Я подошел к саркофагу. Было немного страшно, но, в целом, я не ожидал большого подвоха от начальства того паладина, которого я наблюдал в видениях. Мне, почему-то, казалось, что это не те люди… существа, которые будут мелко гадить. Руки опустились на саркофаг, и я даже через перчатки почувствовал, насколько он холоден. А потом сознание уже привычно упорхнуло от меня.
— Навинна! — окликнули меня сзади
— Натири? — повернувшись, я посмотрела на свою старшую сестру.
— Сестра-настоятельница велела передать тебе, что надо сделать уборку в хлеву! — сказала с улыбкой Натири и звонко рассмеялась, — Хорошее дело для такой замарашки!
— Ты злословишь потому, что я лучше тебя в грамоте, в чистописании, во врачевании… да во всем. А ты хороша только в кручении жопой перед стражниками на воротах. Что, хочешь пойти к Отреченным? А? Отречься от своей женской сути перед ликом Матери и можно прыгать к любому мужику в постель! Да только тогда не видать тебе места в обители!

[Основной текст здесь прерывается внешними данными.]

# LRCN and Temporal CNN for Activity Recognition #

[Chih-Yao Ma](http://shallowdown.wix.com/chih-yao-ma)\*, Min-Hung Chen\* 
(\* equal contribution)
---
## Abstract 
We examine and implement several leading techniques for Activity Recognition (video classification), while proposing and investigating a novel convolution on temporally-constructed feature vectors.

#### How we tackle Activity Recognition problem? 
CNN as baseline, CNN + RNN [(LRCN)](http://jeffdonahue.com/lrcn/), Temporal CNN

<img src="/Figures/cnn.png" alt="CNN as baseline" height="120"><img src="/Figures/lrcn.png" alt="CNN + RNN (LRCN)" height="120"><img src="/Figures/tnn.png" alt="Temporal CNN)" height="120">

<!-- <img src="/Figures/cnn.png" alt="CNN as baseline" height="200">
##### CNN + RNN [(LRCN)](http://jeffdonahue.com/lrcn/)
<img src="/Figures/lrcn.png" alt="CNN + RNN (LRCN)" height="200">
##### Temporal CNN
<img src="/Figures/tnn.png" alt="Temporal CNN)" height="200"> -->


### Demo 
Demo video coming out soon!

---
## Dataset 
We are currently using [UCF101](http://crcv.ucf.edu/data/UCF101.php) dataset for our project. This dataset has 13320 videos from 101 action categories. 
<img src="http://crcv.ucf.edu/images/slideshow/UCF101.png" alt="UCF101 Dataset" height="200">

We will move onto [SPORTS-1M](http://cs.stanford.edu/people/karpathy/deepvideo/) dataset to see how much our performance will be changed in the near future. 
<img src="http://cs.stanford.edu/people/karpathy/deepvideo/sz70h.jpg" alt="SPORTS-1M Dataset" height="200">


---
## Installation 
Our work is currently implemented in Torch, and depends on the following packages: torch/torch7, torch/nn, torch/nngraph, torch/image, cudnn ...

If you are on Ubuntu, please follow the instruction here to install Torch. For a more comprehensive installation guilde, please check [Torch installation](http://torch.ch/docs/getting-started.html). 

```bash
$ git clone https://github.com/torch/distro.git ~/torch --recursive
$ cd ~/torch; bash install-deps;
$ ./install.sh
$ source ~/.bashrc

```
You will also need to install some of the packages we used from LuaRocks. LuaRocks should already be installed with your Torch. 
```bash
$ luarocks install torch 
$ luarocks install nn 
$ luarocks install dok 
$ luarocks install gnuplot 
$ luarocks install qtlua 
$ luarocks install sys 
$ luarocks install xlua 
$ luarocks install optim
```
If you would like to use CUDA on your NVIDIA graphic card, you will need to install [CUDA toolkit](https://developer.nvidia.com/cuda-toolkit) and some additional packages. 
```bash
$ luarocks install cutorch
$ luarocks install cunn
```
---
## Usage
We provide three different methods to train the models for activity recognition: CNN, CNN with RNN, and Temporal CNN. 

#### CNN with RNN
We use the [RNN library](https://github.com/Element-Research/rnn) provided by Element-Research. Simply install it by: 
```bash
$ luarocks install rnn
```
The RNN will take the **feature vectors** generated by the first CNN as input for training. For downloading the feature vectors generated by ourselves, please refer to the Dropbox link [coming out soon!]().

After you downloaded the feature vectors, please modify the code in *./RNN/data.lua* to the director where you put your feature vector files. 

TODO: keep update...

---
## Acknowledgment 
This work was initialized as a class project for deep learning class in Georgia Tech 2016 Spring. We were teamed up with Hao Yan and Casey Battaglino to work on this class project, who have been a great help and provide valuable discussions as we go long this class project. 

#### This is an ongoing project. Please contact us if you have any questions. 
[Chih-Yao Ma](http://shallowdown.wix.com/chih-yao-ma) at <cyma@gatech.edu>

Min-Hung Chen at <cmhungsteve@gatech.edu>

— Сучка! Решила, что самая умная? Посмотрим, как ты запоешь, когда тебя подловят и разденут в темной подворотне!
— Глупая! Ни один разбойник не станет насиловать служку Матери! Даже если он твой дружок! Если не хочет стать неизлечимым бесплодным импотентом! — я рассмеялась и ушла, слушая вопли за спиной. Времени спорить не с безмозглой курицей не было. В конце концов, хлев сам себя не почистит…
Еще один без руки. Эти бароны не считаются ни с чем, когда устраивают свои разборки за очередную деревню, которая им приглянулась. Будто бы мало им тех врагов, что есть у людей, они ищут себе противника и среди своих! Послали бы свои отряды на границу к зеленым или к тем выпердышам бездны, раз такие храбрые! Я привычно обработала проверила жгут на ране, омыла ее Благословлённой водой из храма Матери и наложила малое заклинание лечения. Сделать больше у меня не выйдет — он не последний раненый за сегодня. Среднее исцеление изматывает слишком сильно, но оно закрыло бы рану вовсе, Большое мне недоступно, являясь вотчиной уже старших целителей, а оно бы запустило процесс восстановления руки. Да, это заняло бы месяц или два, в зависимости от питания, но все-таки, все-таки! А пока моя задача просто не давать людям истечь кровью или подхватить горячку, затворяя кровь их обрубков, разрезов, обрабатывая раздробленные пальцы и проткнутые животы.